If you have a fondness for old and unusual ham gear, [Saveitforparts] has a great video (see below) about a Robot slow scan receiver he found at a junk store. Slow scan or SSTV is a way to send pictures via low-bandwidth audio, such as you often find on the ham bands. The idea is you take a picture, send some squeaks and blips over the air, and in about 8 or 10 seconds, a single frame of video shows up at the receiver. Hams aren’t the only ones who used it. The Apollo missions used an SSTV system in some cases, too.
I’ve been a ham radio operator for a very long time. When I first heard about SSTV, I thought it sounded cool that you could be talking to someone and then show them a picture of your station or your dog or your kids. But when I looked into it, the reality was far different. In the pre-internet days, SSTV-equipped hams hung out on a handful of watering hole frequencies and basically just sent memes and selfies to each other. Everyone would take turns, but there wasn’t really any conversation.

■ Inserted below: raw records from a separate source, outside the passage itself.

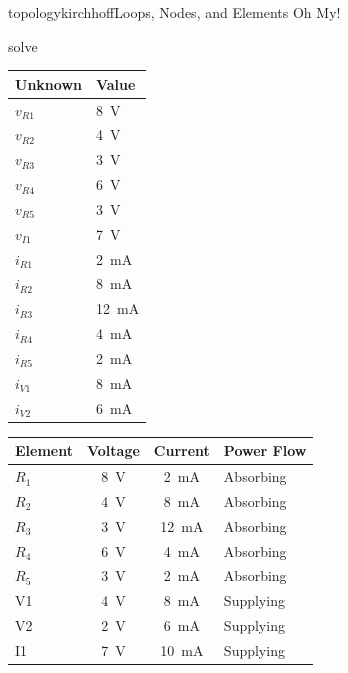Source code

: \begin{mainquestion}{topologykirchhoff}{Loops, Nodes, and Elements Oh My!}
\begin{partquestion}{solve}
\begin{answer}
\begin{table}[htbp]
\begin{minipage}[t]{0.37\textwidth}
\centering
\begin{tabular}{|l|l|}
\hline
Unknown & Value \\ \hline
$v_{R1}$ & \qty{8}{\volt} \\ \hline
$v_{R2}$ & \qty{4}{\volt} \\ \hline
$v_{R3}$ & \qty{3}{\volt} \\ \hline
$v_{R4}$ & \qty{6}{\volt} \\ \hline
$v_{R5}$ & \qty{3}{\volt} \\ \hline
$v_{I1}$ & \qty{7}{\volt} \\ \hline
$i_{R1}$ & \qty{2}{\milli\ampere} \\ \hline
$i_{R2}$ & \qty{8}{\milli\ampere} \\ \hline
$i_{R3}$ & \qty{12}{\milli\ampere} \\ \hline
$i_{R4}$ & \qty{4}{\milli\ampere} \\ \hline
$i_{R5}$ & \qty{2}{\milli\ampere} \\ \hline
$i_{V1}$ & \qty{8}{\milli\ampere} \\ \hline
$i_{V2}$ & \qty{6}{\milli\ampere} \\ \hline
\end{tabular}
\end{minipage}
\hfill
\begin{minipage}[t]{0.60\textwidth}
\centering
\begin{tabular}{|l|c|c|l|}
\hline
Element & Voltage & Current & Power Flow \\ \hline
$R_1$ & \qty{8}{\volt} & \qty{2}{\milli\ampere} & Absorbing \\ \hline
$R_2$ & \qty{4}{\volt} & \qty{8}{\milli\ampere} & Absorbing \\ \hline
$R_3$ & \qty{3}{\volt} & \qty{12}{\milli\ampere} & Absorbing \\ \hline
$R_4$ & \qty{6}{\volt} & \qty{4}{\milli\ampere} & Absorbing \\ \hline
$R_5$ & \qty{3}{\volt} & \qty{2}{\milli\ampere} & Absorbing \\ \hline
V1 & \qty{4}{\volt} & \qty{8}{\milli\ampere} & Supplying \\ \hline
V2 & \qty{2}{\volt} & \qty{6}{\milli\ampere} & Supplying \\ \hline
I1 & \qty{7}{\volt} & \qty{10}{\milli\ampere} & Supplying \\ \hline
\end{tabular}
\end{minipage}


\end{table}
\end{answer}
\end{partquestion}
\end{mainquestion}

This actually still goes on, but the hardware isn’t a big deal anymore. The Robot in the video had to decode the signal from audio and store the image somehow. On old gear — some of it homebrew — it was simply persistent phosphor that would eventually fade, but, of course, eventually, images were stored in some form of digital memory. These days, you are likely to use a PC soundcard to both send and receive the necessary audio.